Stored data:
* * * * * * * * *

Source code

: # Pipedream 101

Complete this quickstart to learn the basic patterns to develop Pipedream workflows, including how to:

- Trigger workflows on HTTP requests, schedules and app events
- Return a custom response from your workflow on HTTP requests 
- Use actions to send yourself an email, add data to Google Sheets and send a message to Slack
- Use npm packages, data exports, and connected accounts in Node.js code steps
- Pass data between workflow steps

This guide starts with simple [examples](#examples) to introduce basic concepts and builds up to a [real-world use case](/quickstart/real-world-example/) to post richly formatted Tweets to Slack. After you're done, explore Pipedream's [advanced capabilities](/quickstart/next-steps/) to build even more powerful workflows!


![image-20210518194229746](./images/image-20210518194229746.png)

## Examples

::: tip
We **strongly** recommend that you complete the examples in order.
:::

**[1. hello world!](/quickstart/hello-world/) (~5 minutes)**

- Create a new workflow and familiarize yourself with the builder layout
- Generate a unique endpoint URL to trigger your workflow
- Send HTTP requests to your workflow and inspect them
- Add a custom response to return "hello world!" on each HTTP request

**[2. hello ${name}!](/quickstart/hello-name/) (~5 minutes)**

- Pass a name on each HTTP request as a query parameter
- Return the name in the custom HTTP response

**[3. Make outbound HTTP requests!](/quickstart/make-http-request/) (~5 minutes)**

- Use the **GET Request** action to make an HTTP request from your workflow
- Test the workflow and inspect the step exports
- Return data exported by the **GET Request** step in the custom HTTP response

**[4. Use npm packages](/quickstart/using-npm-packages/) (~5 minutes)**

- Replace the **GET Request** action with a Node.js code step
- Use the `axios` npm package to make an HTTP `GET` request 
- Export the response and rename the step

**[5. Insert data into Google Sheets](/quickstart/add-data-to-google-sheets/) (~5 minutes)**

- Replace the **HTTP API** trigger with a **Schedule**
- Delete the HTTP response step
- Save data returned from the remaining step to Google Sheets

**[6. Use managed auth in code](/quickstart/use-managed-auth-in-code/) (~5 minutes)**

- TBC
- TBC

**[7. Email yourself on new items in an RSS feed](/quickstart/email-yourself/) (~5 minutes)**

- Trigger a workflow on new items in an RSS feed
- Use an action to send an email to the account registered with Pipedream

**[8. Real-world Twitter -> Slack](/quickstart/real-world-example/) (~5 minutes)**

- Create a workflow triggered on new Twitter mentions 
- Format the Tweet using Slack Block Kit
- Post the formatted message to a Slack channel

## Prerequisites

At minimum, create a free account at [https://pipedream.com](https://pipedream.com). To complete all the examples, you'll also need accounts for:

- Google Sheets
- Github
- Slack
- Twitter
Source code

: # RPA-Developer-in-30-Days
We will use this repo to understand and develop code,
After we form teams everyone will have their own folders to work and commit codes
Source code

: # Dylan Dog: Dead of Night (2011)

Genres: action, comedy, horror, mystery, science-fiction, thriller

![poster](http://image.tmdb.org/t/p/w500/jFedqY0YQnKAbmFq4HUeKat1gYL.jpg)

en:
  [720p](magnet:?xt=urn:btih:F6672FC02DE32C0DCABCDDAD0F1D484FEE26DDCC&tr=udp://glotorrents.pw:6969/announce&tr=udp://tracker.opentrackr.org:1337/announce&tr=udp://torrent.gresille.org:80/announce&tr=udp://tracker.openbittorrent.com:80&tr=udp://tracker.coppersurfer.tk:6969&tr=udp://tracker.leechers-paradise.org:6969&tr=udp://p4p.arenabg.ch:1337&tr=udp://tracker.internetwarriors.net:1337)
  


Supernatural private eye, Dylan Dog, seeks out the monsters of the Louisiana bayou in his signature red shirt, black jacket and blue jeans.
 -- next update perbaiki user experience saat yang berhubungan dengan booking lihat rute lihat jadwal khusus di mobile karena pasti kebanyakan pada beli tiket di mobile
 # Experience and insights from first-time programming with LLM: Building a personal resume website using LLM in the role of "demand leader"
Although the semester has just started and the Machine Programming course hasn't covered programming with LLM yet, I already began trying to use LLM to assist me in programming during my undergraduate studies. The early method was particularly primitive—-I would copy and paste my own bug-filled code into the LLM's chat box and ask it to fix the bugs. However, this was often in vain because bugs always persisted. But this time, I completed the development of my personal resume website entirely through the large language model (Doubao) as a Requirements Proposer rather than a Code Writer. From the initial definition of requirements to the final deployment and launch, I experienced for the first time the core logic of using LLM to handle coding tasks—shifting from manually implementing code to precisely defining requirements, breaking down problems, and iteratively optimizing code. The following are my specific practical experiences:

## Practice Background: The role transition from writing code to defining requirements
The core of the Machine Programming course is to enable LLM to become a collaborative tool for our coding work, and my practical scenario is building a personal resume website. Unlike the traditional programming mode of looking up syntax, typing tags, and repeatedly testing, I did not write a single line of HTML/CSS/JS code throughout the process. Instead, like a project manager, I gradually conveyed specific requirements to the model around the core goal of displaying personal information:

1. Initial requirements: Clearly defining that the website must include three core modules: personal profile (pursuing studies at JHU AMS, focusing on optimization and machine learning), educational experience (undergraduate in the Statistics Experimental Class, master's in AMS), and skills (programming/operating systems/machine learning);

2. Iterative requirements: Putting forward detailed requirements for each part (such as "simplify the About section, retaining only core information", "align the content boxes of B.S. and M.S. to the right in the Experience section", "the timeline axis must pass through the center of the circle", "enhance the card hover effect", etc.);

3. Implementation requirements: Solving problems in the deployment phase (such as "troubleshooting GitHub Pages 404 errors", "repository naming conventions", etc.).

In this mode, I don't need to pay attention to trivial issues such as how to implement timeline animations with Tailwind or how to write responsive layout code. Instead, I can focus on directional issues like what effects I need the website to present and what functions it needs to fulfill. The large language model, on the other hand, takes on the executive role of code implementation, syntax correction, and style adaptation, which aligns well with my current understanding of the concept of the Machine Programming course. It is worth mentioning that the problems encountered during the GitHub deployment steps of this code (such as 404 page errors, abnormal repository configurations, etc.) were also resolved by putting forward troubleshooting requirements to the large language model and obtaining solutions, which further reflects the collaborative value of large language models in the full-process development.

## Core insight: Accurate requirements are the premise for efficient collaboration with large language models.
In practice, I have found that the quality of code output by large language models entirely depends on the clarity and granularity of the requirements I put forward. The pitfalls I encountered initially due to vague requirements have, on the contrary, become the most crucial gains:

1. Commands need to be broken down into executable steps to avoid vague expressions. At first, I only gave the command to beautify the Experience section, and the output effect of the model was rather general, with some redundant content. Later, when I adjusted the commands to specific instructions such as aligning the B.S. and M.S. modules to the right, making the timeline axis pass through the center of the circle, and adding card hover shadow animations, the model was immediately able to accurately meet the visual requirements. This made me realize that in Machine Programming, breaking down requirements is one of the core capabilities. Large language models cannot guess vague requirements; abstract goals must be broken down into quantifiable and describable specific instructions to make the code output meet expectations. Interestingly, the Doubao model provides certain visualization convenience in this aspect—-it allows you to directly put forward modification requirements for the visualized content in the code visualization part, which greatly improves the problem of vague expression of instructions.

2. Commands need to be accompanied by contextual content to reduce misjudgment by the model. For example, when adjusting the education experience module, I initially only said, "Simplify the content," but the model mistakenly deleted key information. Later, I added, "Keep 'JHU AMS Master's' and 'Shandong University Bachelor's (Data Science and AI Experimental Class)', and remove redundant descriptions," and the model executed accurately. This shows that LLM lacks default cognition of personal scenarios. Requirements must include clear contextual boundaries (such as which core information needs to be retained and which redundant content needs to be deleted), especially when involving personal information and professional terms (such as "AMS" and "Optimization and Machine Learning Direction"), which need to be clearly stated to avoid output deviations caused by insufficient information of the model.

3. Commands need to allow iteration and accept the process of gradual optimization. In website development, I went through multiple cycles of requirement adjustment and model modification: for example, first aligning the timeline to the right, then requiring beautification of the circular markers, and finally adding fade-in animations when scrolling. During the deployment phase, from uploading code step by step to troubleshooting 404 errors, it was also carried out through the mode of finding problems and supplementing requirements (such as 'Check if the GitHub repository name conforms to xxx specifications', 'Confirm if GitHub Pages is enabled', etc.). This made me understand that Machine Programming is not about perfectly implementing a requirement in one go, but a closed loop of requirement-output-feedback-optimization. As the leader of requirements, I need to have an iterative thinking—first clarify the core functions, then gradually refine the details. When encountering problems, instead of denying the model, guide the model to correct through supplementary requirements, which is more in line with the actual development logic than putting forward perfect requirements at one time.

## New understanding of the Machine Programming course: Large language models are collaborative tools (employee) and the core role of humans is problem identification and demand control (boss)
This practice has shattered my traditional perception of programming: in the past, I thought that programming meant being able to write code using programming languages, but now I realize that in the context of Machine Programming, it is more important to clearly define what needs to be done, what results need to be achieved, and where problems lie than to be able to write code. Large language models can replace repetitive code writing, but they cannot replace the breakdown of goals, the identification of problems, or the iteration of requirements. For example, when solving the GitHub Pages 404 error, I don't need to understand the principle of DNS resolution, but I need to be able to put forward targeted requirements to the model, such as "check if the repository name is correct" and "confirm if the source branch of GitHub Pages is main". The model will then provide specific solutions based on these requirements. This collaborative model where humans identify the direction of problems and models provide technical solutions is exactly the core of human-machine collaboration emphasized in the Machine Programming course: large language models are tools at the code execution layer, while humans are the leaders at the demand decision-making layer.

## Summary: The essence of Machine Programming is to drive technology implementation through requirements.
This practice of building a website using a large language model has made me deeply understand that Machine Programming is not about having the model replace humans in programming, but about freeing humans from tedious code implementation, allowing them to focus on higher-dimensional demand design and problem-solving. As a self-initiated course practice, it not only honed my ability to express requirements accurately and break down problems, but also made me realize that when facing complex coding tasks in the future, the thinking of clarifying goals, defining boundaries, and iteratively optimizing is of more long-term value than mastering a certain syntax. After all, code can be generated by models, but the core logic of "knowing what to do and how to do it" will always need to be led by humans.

* * * * * * * * *

● Task to carry out
Please retype, with no changes, the lines that run from the first line of the entries to the line with "- Send HTTP", both ends included.

● Solution to the problem
Source code

: # Pipedream 101

Complete this quickstart to learn the basic patterns to develop Pipedream workflows, including how to:

- Trigger workflows on HTTP requests, schedules and app events
- Return a custom response from your workflow on HTTP requests 
- Use actions to send yourself an email, add data to Google Sheets and send a message to Slack
- Use npm packages, data exports, and connected accounts in Node.js code steps
- Pass data between workflow steps

This guide starts with simple [examples](#examples) to introduce basic concepts and builds up to a [real-world use case](/quickstart/real-world-example/) to post richly formatted Tweets to Slack. After you're done, explore Pipedream's [advanced capabilities](/quickstart/next-steps/) to build even more powerful workflows!


![image-20210518194229746](./images/image-20210518194229746.png)

## Examples

::: tip
We **strongly** recommend that you complete the examples in order.
:::

**[1. hello world!](/quickstart/hello-world/) (~5 minutes)**

- Create a new workflow and familiarize yourself with the builder layout
- Generate a unique endpoint URL to trigger your workflow
- Send HTTP requests to your workflow and inspect them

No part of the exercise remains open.